Only four or five of the 450 Le Mans chassis were completed, and legend has it that Bristol picked the best one, built it up using the best components from all of them, and scrapped the rest. The sole remaining 450, a roadster, still exists.
Meanwhile, Olivier Boré was fascinated with aerodynamic cars and streamliners of old. But, as he told Classic & Sports Car, “the cars that appealed to me were either impossible to find or too costly.” We can empathise, Olivier. Instead of complain, though, he commissioned a Brit named Andrew Mitchell to recreate one of the 450 coupes from the 1954 Le Mans race, nearly from scratch.
They found a Bristol 406 chassis as well as a “12-pipe” engine built to accept the three twin-choke carburettors of the race car, instead of the single-choke Solexes of Bristol’s road cars. The race cars used a transaxle, but a correct one couldn’t be found, so they used an overdrive-equipped Bristol four-speed fitted to the engine, and fitted disc brakes instead of the period Alfin drums. Cast-alloy wheels of the same design as the originals were remanufactured. Then, using around 300 period photos, Boré hired 3D engineers to create a 3D image of the car, and a coachbuilder to create a body from scratch in aluminium over the course of two years. Curved Plexiglass windows were remanufactured, and an MGB windscreen cut to fit. For paint, Boré brought colour photos to Kodak for analysis and applied the period-correct light shade of green, which looks just right on the 450’s frog-like face. An original 450 steering wheel, tach, and speedo were located, and fitted into the Bristol’s clearly aircraft-inspired cockpit.

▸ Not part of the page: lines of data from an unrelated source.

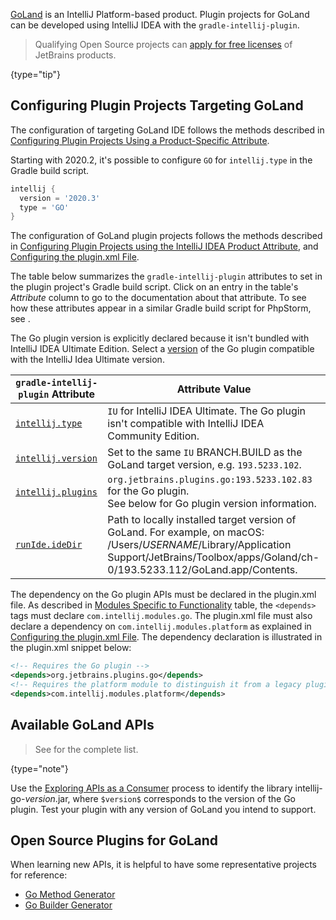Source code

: [//]: # (title: GoLand Plugin Development)

<!-- Copyright 2000-2022 JetBrains s.r.o. and other contributors. Use of this source code is governed by the Apache 2.0 license that can be found in the LICENSE file. -->

[GoLand](https://www.jetbrains.com/go/) is an IntelliJ Platform-based product.
Plugin projects for GoLand can be developed using IntelliJ IDEA with the `gradle-intellij-plugin`.

> Qualifying Open Source projects can [apply for free licenses](https://www.jetbrains.com/community/opensource/) of JetBrains products.
>
{type="tip"}

## Configuring Plugin Projects Targeting GoLand

<tabs>

<tab title="GoLand IDE">

The configuration of targeting GoLand IDE follows the methods described in [Configuring Plugin Projects Using a Product-Specific Attribute](dev_alternate_products.md#configuring-plugin-projects-using-a-product-specific-attribute).

Starting with 2020.2, it's possible to configure `GO` for `intellij.type` in the Gradle build script.


```groovy
intellij {
  version = '2020.3'
  type = 'GO'
}
```

</tab>

<tab title="Using Plugin">

The configuration of GoLand plugin projects follows the methods described in [Configuring Plugin Projects using the IntelliJ IDEA Product Attribute](dev_alternate_products.md#configuring-plugin-projects-using-the-intellij-idea-product-attribute), and [Configuring the plugin.xml File](dev_alternate_products.md#configuring-pluginxml).

The table below summarizes the `gradle-intellij-plugin` attributes to set in the plugin project's Gradle build script.
Click on an entry in the table's *Attribute* column to go to the documentation about that attribute.
To see how these attributes appear in a similar Gradle build script for PhpStorm, see [](dev_alternate_products.md#configuring-gradle-build-script-using-the-intellij-idea-product-attribute).

The Go plugin version is explicitly declared because it isn't bundled with IntelliJ IDEA Ultimate Edition.
Select a [version](https://plugins.jetbrains.com/plugin/9568-go/versions) of the Go plugin compatible with the IntelliJ Idea Ultimate version.

| `gradle-intellij-plugin` Attribute | Attribute Value                                                                                                                                                                                                |
|------------------------------------|----------------------------------------------------------------------------------------------------------------------------------------------------------------------------------------------------------------|
| [`intellij.type`][properties]      | `IU` for IntelliJ IDEA Ultimate. The Go plugin isn't compatible with IntelliJ IDEA Community Edition.                                                                                                          |
| [`intellij.version`][properties]   | Set to the same `IU` BRANCH.BUILD as the GoLand target version, e.g. `193.5233.102`.                                                                                                                           |
| [`intellij.plugins`][properties]   | `org.jetbrains.plugins.go:193.5233.102.83` for the Go plugin.<br/>See below for Go plugin version information.                                                                                                 |
| [`runIde.ideDir`][dsl]             | Path to locally installed target version of GoLand. For example, on macOS:<br/><path>/Users/$USERNAME$/Library/Application Support/JetBrains/Toolbox/apps/Goland/ch-0/193.5233.112/GoLand.app/Contents</path>. |

[properties]: https://github.com/JetBrains/gradle-intellij-plugin#intellij-platform-properties
[dsl]: https://github.com/JetBrains/gradle-intellij-plugin#running-dsl

</tab>

</tabs>

The dependency on the Go plugin APIs must be declared in the <path>plugin.xml</path> file.
As described in [Modules Specific to Functionality](plugin_compatibility.md#modules-specific-to-functionality) table, the `<depends>` tags must declare `com.intellij.modules.go`.
The <path>plugin.xml</path> file must also declare a dependency on `com.intellij.modules.platform` as explained in [Configuring the plugin.xml File](dev_alternate_products.md#configuring-pluginxml).
The dependency declaration is illustrated in the <path>plugin.xml</path> snippet below:

```xml
<!-- Requires the Go plugin -->
<depends>org.jetbrains.plugins.go</depends>
<!-- Requires the platform module to distinguish it from a legacy plugin -->
<depends>com.intellij.modules.platform</depends>
```

## Available GoLand APIs

> See [](goland_extension_point_list.md) for the complete list.
>
{type="note"}

Use the [Exploring APIs as a Consumer](plugin_compatibility.md#exploring-apis-as-a-consumer) process to identify the library <path>intellij-go-$version$.jar</path>, where `$version$` corresponds to the version of the Go plugin.
Test your plugin with any version of GoLand you intend to support.

## Open Source Plugins for GoLand

When learning new APIs, it is helpful to have some representative projects for reference:
* [Go Method Generator](https://github.com/pkondratev/Intellij-go-method-generator)
* [Go Builder Generator](https://github.com/OddCN/go-builder-generator-idea-plugin)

The end result is what Bonhams accurately described as “as close to the real 450LM Coupe as anyone will ever get.” For the auction, its presale estimate was £140,000–£240,000. As someone else’s passion project, it sold for less than it cost to build, but that shouldn’t have surprised anybody, seller included. This whole endeavour was clearly never about money, anyway. Resurrecting a piece of automotive history, even an ugly one, is always a good thing. We’re glad someone brought the 450 back from the dead, regardless of how it looks or what it sold for.